As such, getting romantically involved with women is not only forbidden but also grounds for being defrocked.
But when one month ago his son, 32, informed him he was a grandfather, tears of joy welled in his eyes. He reckons that breaking that vow might have been the best single mistake he has made in life so far.
"There are no words to describe the feelings that swept over me when I was informed I was a grandfather," he says.
Fr Githui broke his celibacy vow in 1976, after he fell in love with Ms Lucy Njeri, a nurse in Eldoret. He was ordained into priesthood the same year. He was then serving at St Patrick’s Parish in Iten.
"I met a nice woman and fell in love with her. Everything stopped to matter when I met her," says the 62-year-old. The two lovers got their son in 1977.
Tired of hiding
For the next 28 years, they lived a secret life. But all along, he never thought of abandoning his family.
"Some colleagues abandoned their families after "messing up". I did not want to be like them," he says.
But as he rose within the church, he began to question the rationale for the celibacy vow.
"Almost all the priests I knew had children or girlfriends," he says.
He says his immediate superiors knew of his family, but told him it was alright if only he kept quiet about it.
However, as a professor of Theology at the Catholic University of Eastern Africa, he used intellectual forums to challenge the church’s celibacy law.
He reckons this was perhaps the reason for his suspension in 2003, after church leaders got wind he had a family.
"I had reached a point where I proudly told my peers about my family. I was becoming a thorn and an "embarrassment" to the church," he says.
But in 2005, he opted to retire from priesthood and married his long-time partner.
Their wedding ceremony, he says, was at held Kasarani Private Chapel in Nairobi and presided over by a senior bishop of the church who has since retired.
"After living in "sin" for 28 years, I decided to be truthful with my God," he said.
It is such stories that have re-ignited debate on whether it is time the world’s largest Christian church rethought its dogma. The debate has been sparked by last week’s ordination of a married former Roman Catholic priest as a bishop of a breakaway church.
The Ecumenical Catholic Church, formed by former Roman Catholic priests who revolted against the celibacy vow, last week ordained Fr Godfrey Shiundu as its first bishop in the country.
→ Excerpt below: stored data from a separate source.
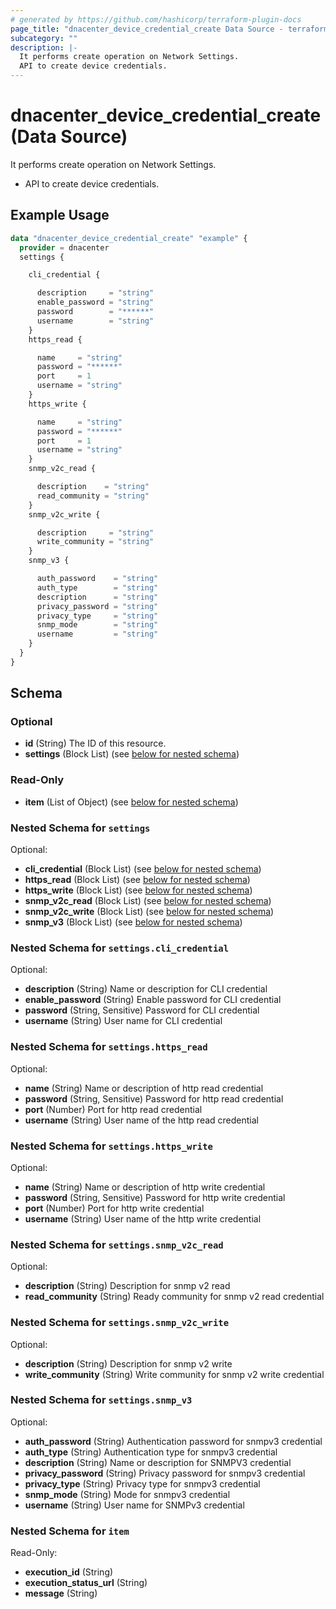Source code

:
 ```yaml
---
# generated by https://github.com/hashicorp/terraform-plugin-docs
page_title: "dnacenter_device_credential_create Data Source - terraform-provider-dnacenter"
subcategory: ""
description: |-
  It performs create operation on Network Settings.
  API to create device credentials.
---
```


# dnacenter_device_credential_create (Data Source)

It performs create operation on Network Settings.

- API to create device credentials.

## Example Usage

```terraform
data "dnacenter_device_credential_create" "example" {
  provider = dnacenter
  settings {

    cli_credential {

      description     = "string"
      enable_password = "string"
      password        = "******"
      username        = "string"
    }
    https_read {

      name     = "string"
      password = "******"
      port     = 1
      username = "string"
    }
    https_write {

      name     = "string"
      password = "******"
      port     = 1
      username = "string"
    }
    snmp_v2c_read {

      description    = "string"
      read_community = "string"
    }
    snmp_v2c_write {

      description     = "string"
      write_community = "string"
    }
    snmp_v3 {

      auth_password    = "string"
      auth_type        = "string"
      description      = "string"
      privacy_password = "string"
      privacy_type     = "string"
      snmp_mode        = "string"
      username         = "string"
    }
  }
}
```

<!-- schema generated by tfplugindocs -->
## Schema

### Optional

- **id** (String) The ID of this resource.
- **settings** (Block List) (see [below for nested schema](#nestedblock--settings))

### Read-Only

- **item** (List of Object) (see [below for nested schema](#nestedatt--item))

<a id="nestedblock--settings"></a>
### Nested Schema for `settings`

Optional:

- **cli_credential** (Block List) (see [below for nested schema](#nestedblock--settings--cli_credential))
- **https_read** (Block List) (see [below for nested schema](#nestedblock--settings--https_read))
- **https_write** (Block List) (see [below for nested schema](#nestedblock--settings--https_write))
- **snmp_v2c_read** (Block List) (see [below for nested schema](#nestedblock--settings--snmp_v2c_read))
- **snmp_v2c_write** (Block List) (see [below for nested schema](#nestedblock--settings--snmp_v2c_write))
- **snmp_v3** (Block List) (see [below for nested schema](#nestedblock--settings--snmp_v3))

<a id="nestedblock--settings--cli_credential"></a>
### Nested Schema for `settings.cli_credential`

Optional:

- **description** (String) Name or description for CLI credential
- **enable_password** (String) Enable password for CLI credential
- **password** (String, Sensitive) Password for CLI credential
- **username** (String) User name for CLI credential


<a id="nestedblock--settings--https_read"></a>
### Nested Schema for `settings.https_read`

Optional:

- **name** (String) Name or description of http read credential
- **password** (String, Sensitive) Password for http read credential
- **port** (Number) Port for http read credential
- **username** (String) User name of the http read credential


<a id="nestedblock--settings--https_write"></a>
### Nested Schema for `settings.https_write`

Optional:

- **name** (String) Name or description of http write credential
- **password** (String, Sensitive) Password for http write credential
- **port** (Number) Port for http write credential
- **username** (String) User name of the http write credential


<a id="nestedblock--settings--snmp_v2c_read"></a>
### Nested Schema for `settings.snmp_v2c_read`

Optional:

- **description** (String) Description for snmp v2 read
- **read_community** (String) Ready community for snmp v2 read credential


<a id="nestedblock--settings--snmp_v2c_write"></a>
### Nested Schema for `settings.snmp_v2c_write`

Optional:

- **description** (String) Description for snmp v2 write
- **write_community** (String) Write community for snmp v2 write credential


<a id="nestedblock--settings--snmp_v3"></a>
### Nested Schema for `settings.snmp_v3`

Optional:

- **auth_password** (String) Authentication password for snmpv3 credential
- **auth_type** (String) Authentication type for snmpv3 credential
- **description** (String) Name or description for SNMPV3 credential
- **privacy_password** (String) Privacy password for snmpv3 credential
- **privacy_type** (String) Privacy type for snmpv3 credential
- **snmp_mode** (String) Mode for snmpv3 credential
- **username** (String) User name for SNMPv3 credential



<a id="nestedatt--item"></a>
### Nested Schema for `item`

Read-Only:

- **execution_id** (String)
- **execution_status_url** (String)
- **message** (String)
Theologians within the Roman Catholic Church and in the academia reckon the incident is just another manifestation that the church is in need of reforms.
However, Bishop Cornelius Korir of the Eldoret Diocese defends the doctrine, saying the reforms being advocated would erode the church’s identity.
"There is no problem with the law, the problem is the people who observe it. The church is not about to change its doctrine to meet the worldly desires of a few," he reiterated.
Clerical celibacy has split the Catholic faithful across the world. The conservatives are opposed to suggestions by liberals to make celibacy optional. Pragmatists have questioned the rationale for the vow, especially after the church was hit by sexual scandals in the US and Europe involving senior priests and boys.
"How does the church stand up to proclaim itself a paragon of morality yet its leaders portray a totally different image?" asked Fr Githui.
During a visit to Boston, US, in 1993, the late Pope John Paul II stated that celibacy was not necessary for priesthood.
"Debate about celibacy seems to have fizzled out," says Prof Eric Nandi, a lecturer of religion at Masinde Muliro University of Science and Technology.
"But it remains a pertinent issue the church needs to tackle," says he.
However, Dr Emily Choge, a lecturer of Theology at Moi University, defends the church’s position and blames the dissenting voices for not remaining true to the vows they took.
It is estimated more than 150,000 priests have left the church since the Second Vatican Council or Vatican II in 1965, ostensibly to marry. As a result, a number of parishes around the world have been left without ministers.
While agreeing it is perhaps time the church started serious debate over the celibacy issue, Fr Joseph Njino, a lecturer of Religious Studies at Masinde Muliro University of Science and Technology, says it is not time to change the law.
"Debate is certainly due on the issue of celibacy. It is one of the pillars of the church and we should only change it after careful consideration," he said.